The Department of Homeland Security Office of Inspector General found four border posts where agents live and work for a week at a time that have inoperable cameras, which increases their chances of suffering a security breach.
Some posts also have inadequate access controls, and CBP doesn’t conduct consistent security inspections of the facilities.
“If agents cannot perform this task, the FOB (forward operating base) is more vulnerable to a security breach,” the report said.

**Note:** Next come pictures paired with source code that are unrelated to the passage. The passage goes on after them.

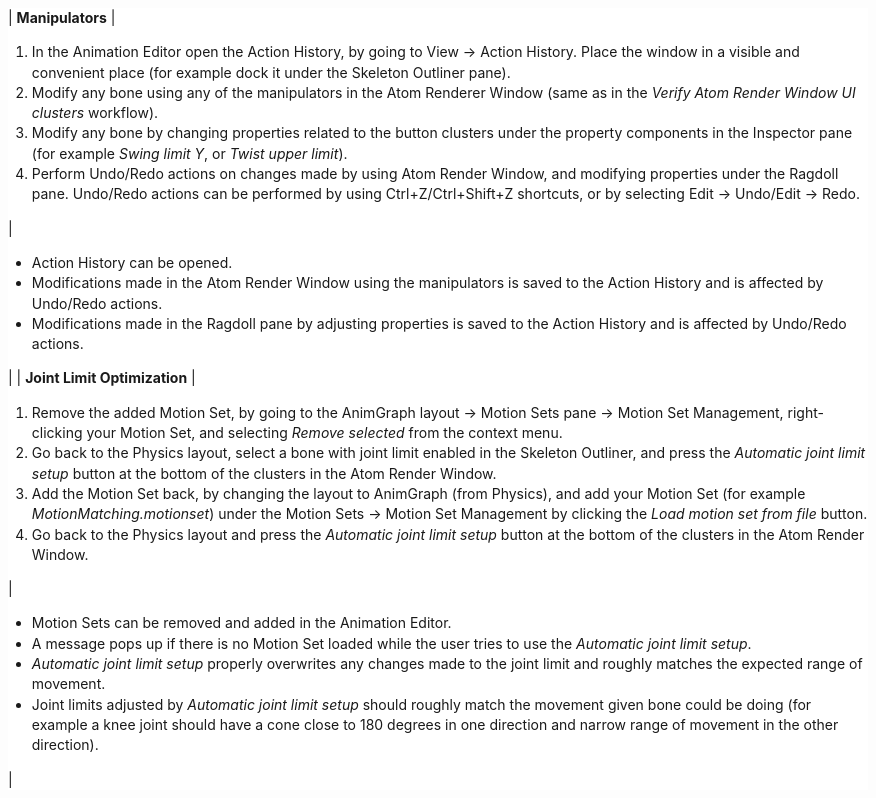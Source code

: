 | **Manipulators** | <ol><li>In the Animation Editor open the Action History, by going to View → Action History. Place the window in a visible and convenient place (for example dock it under the Skeleton Outliner pane).</li> <li>Modify any bone using any of the manipulators in the Atom Renderer Window (same as in the *Verify Atom Render Window UI clusters* workflow).</li> <li>Modify any bone by changing properties related to the button clusters under the property components in the Inspector pane (for example *Swing limit Y*, or *Twist upper limit*).</li> <li>Perform Undo/Redo actions on changes made by using Atom Render Window, and modifying properties under the Ragdoll pane. Undo/Redo actions can be performed by using Ctrl+Z/Ctrl+Shift+Z shortcuts, or by selecting Edit → Undo/Edit → Redo.</li></ol>                                                                                                                                                                                                                                                                                                                                                                                                                                                                                                                                                                           | <ul><li>Action History can be opened.</li><li>Modifications made in the Atom Render Window using the manipulators is saved to the Action History and is affected by Undo/Redo actions.</li><li>Modifications made in the Ragdoll pane by adjusting properties is saved to the Action History and is affected by Undo/Redo actions.</li></ul>                                                                                                                                                                                                                                                                                                                                                                                                                                                                                                       |
| **Joint Limit Optimization** | <ol><li>Remove the added Motion Set, by going to the AnimGraph layout → Motion Sets pane → Motion Set Management, right-clicking your Motion Set, and selecting *Remove selected* from the context menu.</li><li>Go back to the Physics layout, select a bone with joint limit enabled in the Skeleton Outliner, and press the *Automatic joint limit setup* button at the bottom of the clusters in the Atom Render Window.</li><li>Add the Motion Set back, by changing the layout to AnimGraph (from Physics), and add your Motion Set (for example *MotionMatching.motionset*) under the Motion Sets → Motion Set Management by clicking the *Load motion set from file* button.</li><li>Go back to the Physics layout and press the *Automatic joint limit setup* button at the bottom of the clusters in the Atom Render Window.</li></ol>                                                                                                                                                                                                                                                                                                                                                                                                                                                                                                                                                 | <ul><li>Motion Sets can be removed and added in the Animation Editor.</li><li>A message pops up if there is no Motion Set loaded while the user tries to use the *Automatic joint limit setup*.</li><li>*Automatic joint limit setup* properly overwrites any changes made to the joint limit and roughly matches the expected range of movement.</li><li>Joint limits adjusted by *Automatic joint limit setup* should roughly match the movement given bone could be doing (for example a knee joint should have a cone close to 180 degrees in one direction and narrow range of movement in the other direction).</li></ul>                                                                                                                                                                                                                    |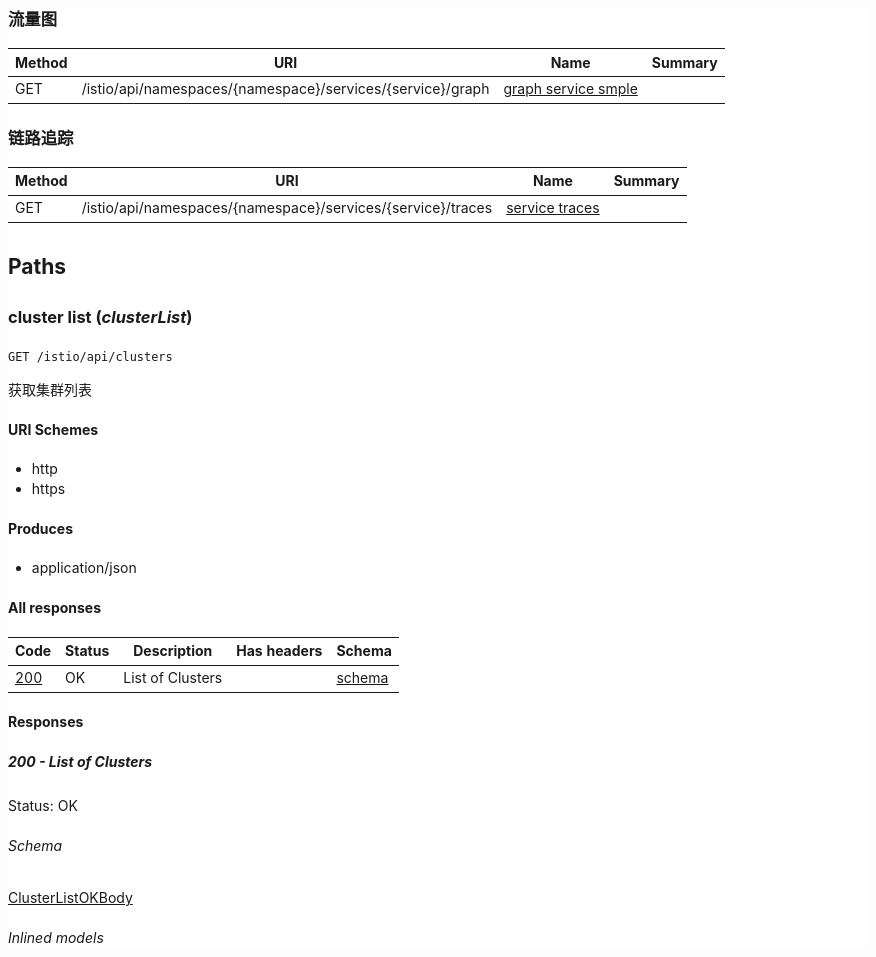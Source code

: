 

###  流量图

| Method  | URI     | Name   | Summary |
|---------|---------|--------|---------|
| GET | /istio/api/namespaces/{namespace}/services/{service}/graph | [graph service smple](#graph-service-smple) |  |
  


###  链路追踪

| Method  | URI     | Name   | Summary |
|---------|---------|--------|---------|
| GET | /istio/api/namespaces/{namespace}/services/{service}/traces | [service traces](#service-traces) |  |
  


## Paths

### <span id="cluster-list"></span> cluster list (*clusterList*)

```
GET /istio/api/clusters
```

获取集群列表

#### URI Schemes
  * http
  * https

#### Produces
  * application/json

#### All responses
| Code | Status | Description | Has headers | Schema |
|------|--------|-------------|:-----------:|--------|
| [200](#cluster-list-200) | OK | List of Clusters |  | [schema](#cluster-list-200-schema) |

#### Responses


##### <span id="cluster-list-200"></span> 200 - List of Clusters
Status: OK

###### <span id="cluster-list-200-schema"></span> Schema
   
  

[ClusterListOKBody](#cluster-list-o-k-body)

###### Inlined models

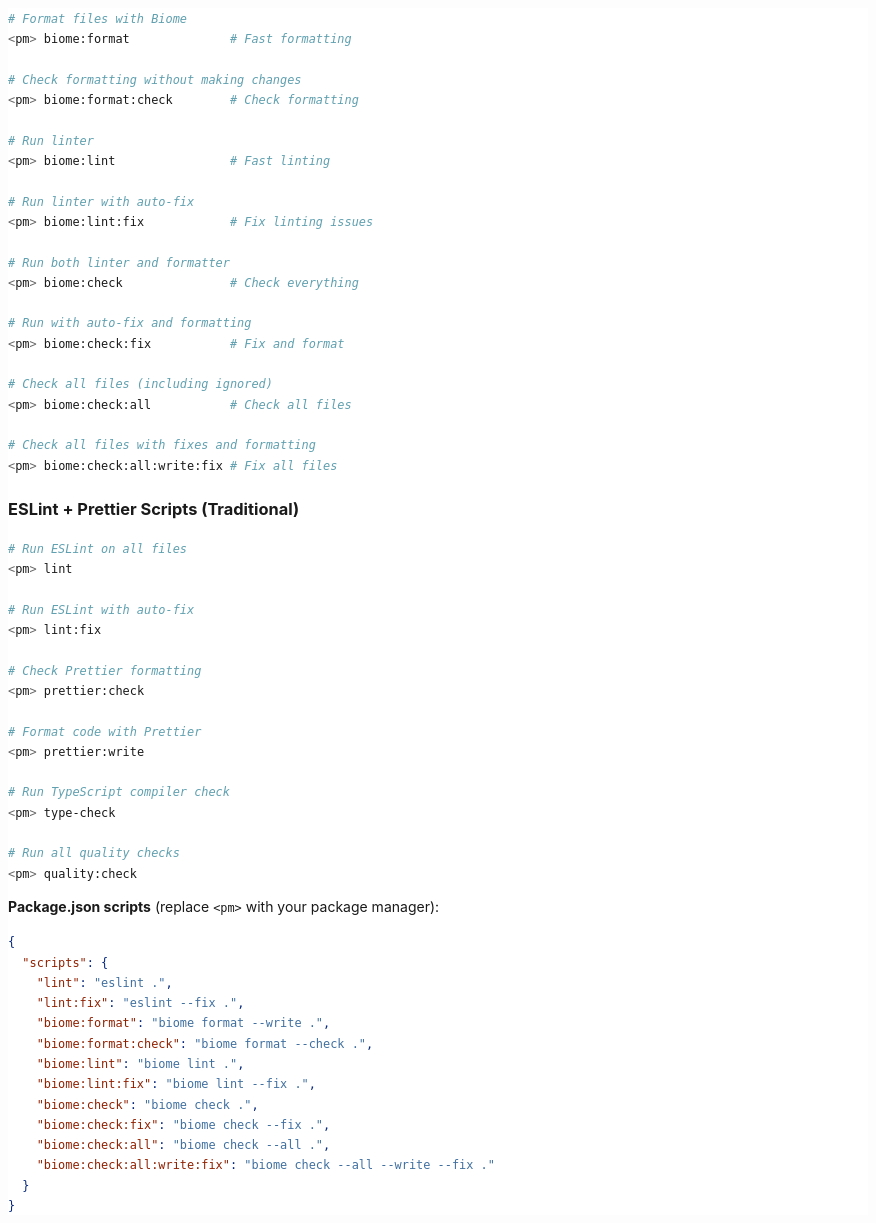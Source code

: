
 ```bash
# Format files with Biome
<pm> biome:format              # Fast formatting

# Check formatting without making changes
<pm> biome:format:check        # Check formatting

# Run linter
<pm> biome:lint                # Fast linting

# Run linter with auto-fix
<pm> biome:lint:fix            # Fix linting issues

# Run both linter and formatter
<pm> biome:check               # Check everything

# Run with auto-fix and formatting
<pm> biome:check:fix           # Fix and format

# Check all files (including ignored)
<pm> biome:check:all           # Check all files

# Check all files with fixes and formatting  
<pm> biome:check:all:write:fix # Fix all files
```

### ESLint + Prettier Scripts (Traditional)

```bash
# Run ESLint on all files
<pm> lint

# Run ESLint with auto-fix
<pm> lint:fix

# Check Prettier formatting
<pm> prettier:check

# Format code with Prettier
<pm> prettier:write

# Run TypeScript compiler check
<pm> type-check

# Run all quality checks
<pm> quality:check
```

**Package.json scripts** (replace `<pm>` with your package manager):

```json
{
  "scripts": {
    "lint": "eslint .",
    "lint:fix": "eslint --fix .",
    "biome:format": "biome format --write .",
    "biome:format:check": "biome format --check .",
    "biome:lint": "biome lint .",
    "biome:lint:fix": "biome lint --fix .",
    "biome:check": "biome check .",
    "biome:check:fix": "biome check --fix .",
    "biome:check:all": "biome check --all .",
    "biome:check:all:write:fix": "biome check --all --write --fix ."
  }
}
```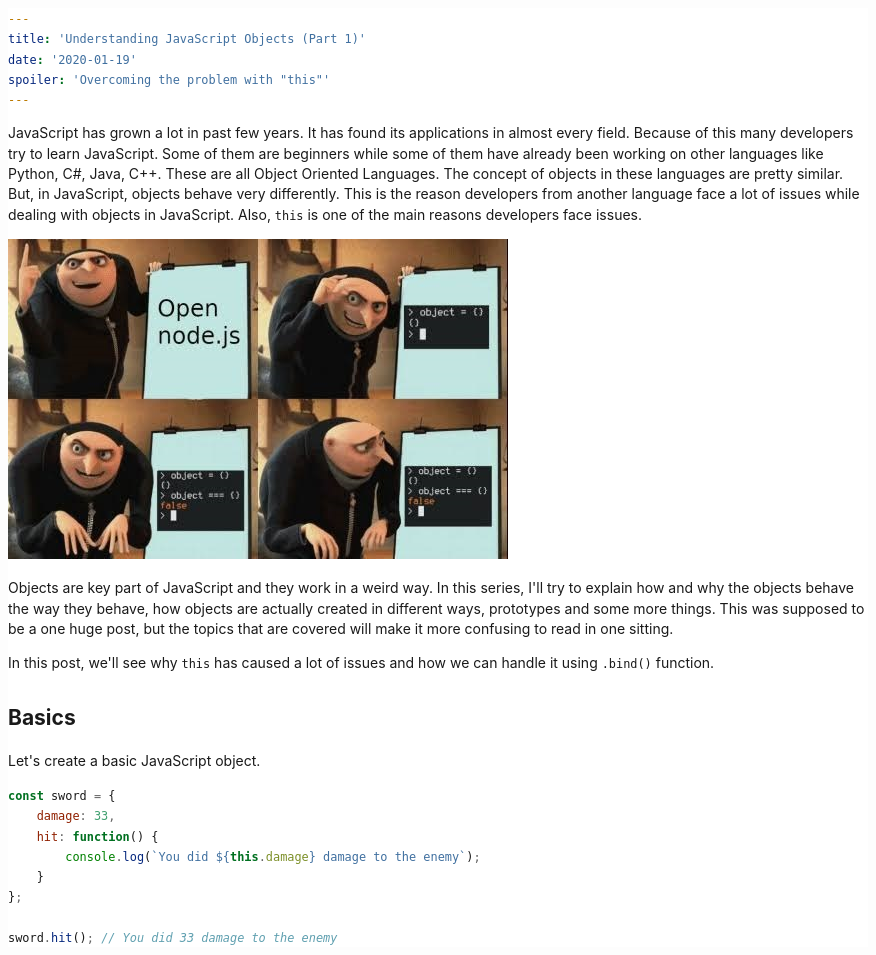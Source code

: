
 ```yaml
---
title: 'Understanding JavaScript Objects (Part 1)'
date: '2020-01-19'
spoiler: 'Overcoming the problem with "this"'
---
```


JavaScript has grown a lot in past few years. It has found its applications in almost every field. Because of this many developers try to learn JavaScript. Some of them are beginners while some of them have already been working on other languages like Python, C#, Java, C++. These are all Object Oriented Languages. The concept of objects in these languages are pretty similar. But, in JavaScript, objects behave very differently. This is the reason developers from another language face a lot of issues while dealing with objects in JavaScript. Also, `this` is one of the main reasons developers face issues.

![Weird JavaScript](./weird-javascript.jpg)

Objects are key part of JavaScript and they work in a weird way. In this series, I'll try to explain how and why the objects behave the way they behave, how objects are actually created in different ways, prototypes and some more things. This was supposed to be a one huge post, but the topics that are covered will make it more confusing to read in one sitting.

In this post, we'll see why `this` has caused a lot of issues and how we can handle it using `.bind()` function.

## Basics

Let's create a basic JavaScript object.

```js
const sword = {
	damage: 33,
	hit: function() {
		console.log(`You did ${this.damage} damage to the enemy`);
	}
};

sword.hit(); // You did 33 damage to the enemy
```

The CBP bases are located in important — and often dangerous — places along the U.S.-Mexico border, the IG said. The west Arizona desert area where one base is located is “very active in illegal cross border activity involving aliens and narcotics,” CBP officials noted in their official response to the report.But when IG investigators visited one undisclosed site, the gate was open and, they found, the gate is “repeatedly left open.” Regional agency officials asked the CBP’s Facilities Management and Engineering division to fix the security cameras in January 2013.
The request was repeated in August 2014 because the cameras were still broken. The facilities office marked the work order closed in August 2014, but the problem still wasn’t fixed when IG investigators visited in April 2015.
The CBP agreed with the IG’s recommendations to fix cameras, gates and security procedures.